• [Data for this exercise]
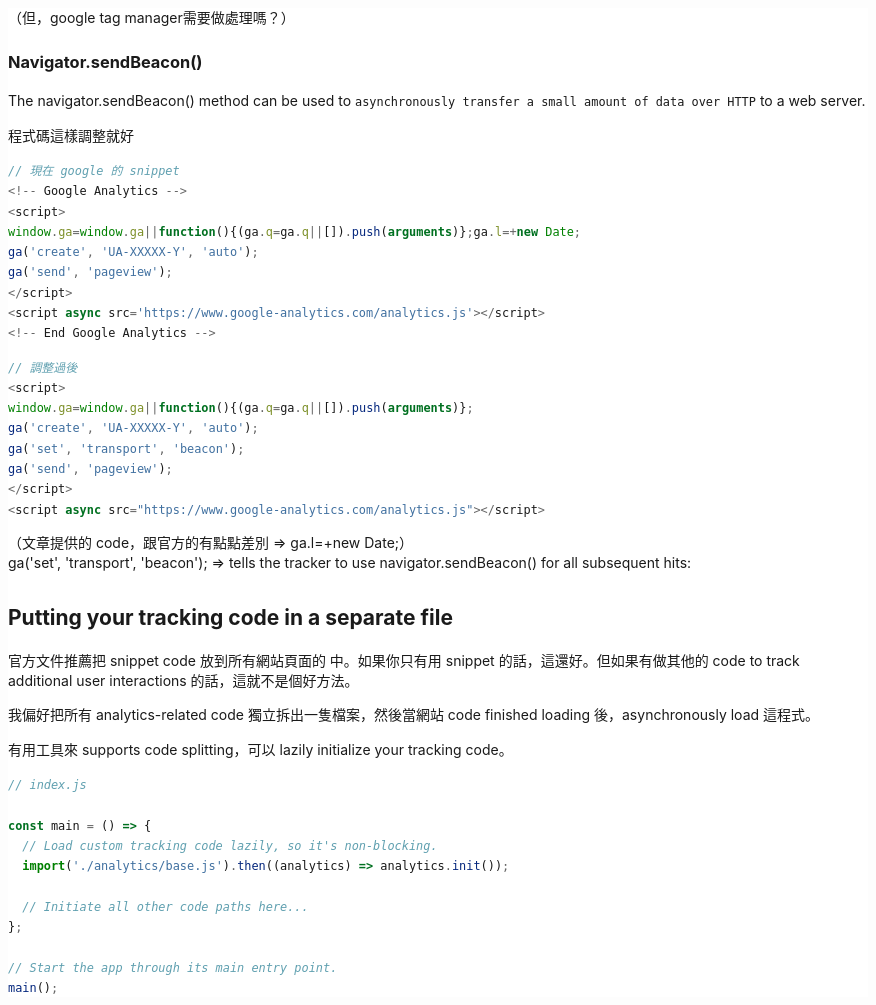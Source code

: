 （但，google tag manager需要做處理嗎？）

### Navigator.sendBeacon()
The navigator.sendBeacon() method can be used to `asynchronously transfer a small amount of data over HTTP` to a web server.

程式碼這樣調整就好
```javascript
// 現在 google 的 snippet
<!-- Google Analytics -->
<script>
window.ga=window.ga||function(){(ga.q=ga.q||[]).push(arguments)};ga.l=+new Date;
ga('create', 'UA-XXXXX-Y', 'auto');
ga('send', 'pageview');
</script>
<script async src='https://www.google-analytics.com/analytics.js'></script>
<!-- End Google Analytics -->
```

```javascript
// 調整過後
<script>
window.ga=window.ga||function(){(ga.q=ga.q||[]).push(arguments)};
ga('create', 'UA-XXXXX-Y', 'auto');
ga('set', 'transport', 'beacon');
ga('send', 'pageview');
</script>
<script async src="https://www.google-analytics.com/analytics.js"></script>
```

（文章提供的 code，跟官方的有點點差別 => ga.l=+new Date;）  
ga('set', 'transport', 'beacon'); => tells the tracker to use navigator.sendBeacon() for all subsequent hits:

## Putting your tracking code in a separate file
官方文件推薦把 snippet code 放到所有網站頁面的 <head> 中。如果你只有用 snippet 的話，這還好。但如果有做其他的 code to track additional user interactions 的話，這就不是個好方法。  

我偏好把所有 analytics-related code 獨立拆出一隻檔案，然後當網站 code finished loading 後，asynchronously load 這程式。  

有用工具來 supports code splitting，可以 lazily initialize your tracking code。
```javascript
// index.js

const main = () => {
  // Load custom tracking code lazily, so it's non-blocking.
  import('./analytics/base.js').then((analytics) => analytics.init());

  // Initiate all other code paths here...
};

// Start the app through its main entry point.
main();
```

• [Directions] What lines in the data above contain the word "lazily"? Show them all.

• [Output for this exercise]
有用工具來 supports code splitting，可以 lazily initialize your tracking code。
  // Load custom tracking code lazily, so it's non-blocking.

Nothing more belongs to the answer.